Jackass morwong are found on open, flat sandy regions of the continental shelf and around reef margins all around Tasmania but are more commonly caught on the east and south coasts from 10-300 metres deep.
During daylight hours, juvenile morwong will feed in schools on or near the bottom where they are commonly caught by fishers using nets or lines. This species can be caught on lines using fish flesh, prawns or sandworms. They provide excellent sport on light tackle.
Fragile dorsal spines and a thick anal spine capable of causing painful puncture wounds.
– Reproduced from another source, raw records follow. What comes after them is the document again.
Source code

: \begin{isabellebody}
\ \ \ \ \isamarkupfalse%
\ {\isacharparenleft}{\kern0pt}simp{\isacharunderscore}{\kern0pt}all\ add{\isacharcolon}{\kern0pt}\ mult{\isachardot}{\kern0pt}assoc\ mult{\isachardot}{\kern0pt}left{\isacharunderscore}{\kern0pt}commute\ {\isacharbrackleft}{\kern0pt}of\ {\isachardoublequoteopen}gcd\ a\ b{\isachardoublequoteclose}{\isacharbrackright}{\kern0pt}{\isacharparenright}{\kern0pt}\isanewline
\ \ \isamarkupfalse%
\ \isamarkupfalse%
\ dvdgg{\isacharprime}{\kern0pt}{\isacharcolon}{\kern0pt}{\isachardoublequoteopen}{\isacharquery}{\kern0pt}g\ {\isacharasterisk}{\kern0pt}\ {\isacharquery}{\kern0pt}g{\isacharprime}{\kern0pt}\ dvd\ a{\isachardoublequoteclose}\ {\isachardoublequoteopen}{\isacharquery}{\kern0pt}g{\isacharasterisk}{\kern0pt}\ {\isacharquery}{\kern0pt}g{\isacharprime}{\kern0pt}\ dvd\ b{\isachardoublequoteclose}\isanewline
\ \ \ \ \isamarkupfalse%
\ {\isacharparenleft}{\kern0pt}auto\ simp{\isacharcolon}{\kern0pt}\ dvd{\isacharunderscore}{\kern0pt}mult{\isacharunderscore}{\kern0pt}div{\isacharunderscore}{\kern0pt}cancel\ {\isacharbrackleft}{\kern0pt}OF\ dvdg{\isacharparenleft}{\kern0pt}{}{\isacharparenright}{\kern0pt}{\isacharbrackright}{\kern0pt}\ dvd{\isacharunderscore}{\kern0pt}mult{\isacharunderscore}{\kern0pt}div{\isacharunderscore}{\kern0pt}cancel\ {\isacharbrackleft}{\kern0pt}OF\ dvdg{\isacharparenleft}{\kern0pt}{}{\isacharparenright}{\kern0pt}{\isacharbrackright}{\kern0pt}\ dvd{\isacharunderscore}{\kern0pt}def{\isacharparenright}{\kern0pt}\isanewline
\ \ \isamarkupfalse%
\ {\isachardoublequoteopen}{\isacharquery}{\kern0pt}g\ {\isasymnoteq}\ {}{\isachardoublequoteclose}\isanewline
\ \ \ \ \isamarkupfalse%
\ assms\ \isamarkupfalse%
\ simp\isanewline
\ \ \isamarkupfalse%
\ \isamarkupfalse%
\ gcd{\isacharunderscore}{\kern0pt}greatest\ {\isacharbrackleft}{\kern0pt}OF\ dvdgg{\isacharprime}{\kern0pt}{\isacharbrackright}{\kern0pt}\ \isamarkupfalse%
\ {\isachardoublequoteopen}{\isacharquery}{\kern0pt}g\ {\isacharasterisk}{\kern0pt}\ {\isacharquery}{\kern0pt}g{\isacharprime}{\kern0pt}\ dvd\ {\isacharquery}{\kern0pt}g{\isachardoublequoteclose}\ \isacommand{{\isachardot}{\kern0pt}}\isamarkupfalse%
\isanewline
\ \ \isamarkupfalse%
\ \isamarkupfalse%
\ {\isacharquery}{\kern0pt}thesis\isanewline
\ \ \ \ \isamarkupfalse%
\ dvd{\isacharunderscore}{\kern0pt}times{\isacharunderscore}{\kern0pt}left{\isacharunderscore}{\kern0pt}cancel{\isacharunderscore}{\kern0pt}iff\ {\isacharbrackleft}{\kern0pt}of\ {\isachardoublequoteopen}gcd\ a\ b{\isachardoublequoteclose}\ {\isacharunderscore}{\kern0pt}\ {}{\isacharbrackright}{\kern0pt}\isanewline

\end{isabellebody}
Large scales and a black membrane lining the gut usually need to be removed. Jackass morwong has firm, white mildly flavoured flesh and tastes best grilled fresh, skin on or as skinless fillets. Also suitable to bake, barbeque, shallow or deep fry, marinate or steam.
Recipe: Donna’s Poached Fish - Camp Oven Style:
Best in a camp oven with the fish you catch on the day, but can be done in oven or BBQ with lid.
Fresh fish such as morwong prepared in thick fillets, skin on so it holds together when serving. The quantity you use depends on size of camp oven.
Place fish skin side down in camp oven. Pour in 1 cup water. Sprinkle or rub onto flesh a mix of 1 teaspoon lemon pepper seasoning, 1/2 teaspoon salt, 1 teaspoon garlic powder (if camping, can pre-mix and store in snap lock bag). Place thin slices of butter and lemon on top of seasoned fish. Cover camp oven (fit lid tightly to reduce steam escaping). Place over fire - direct heat is okay. Cook approximately 20-30 minutes or until flesh flakes away.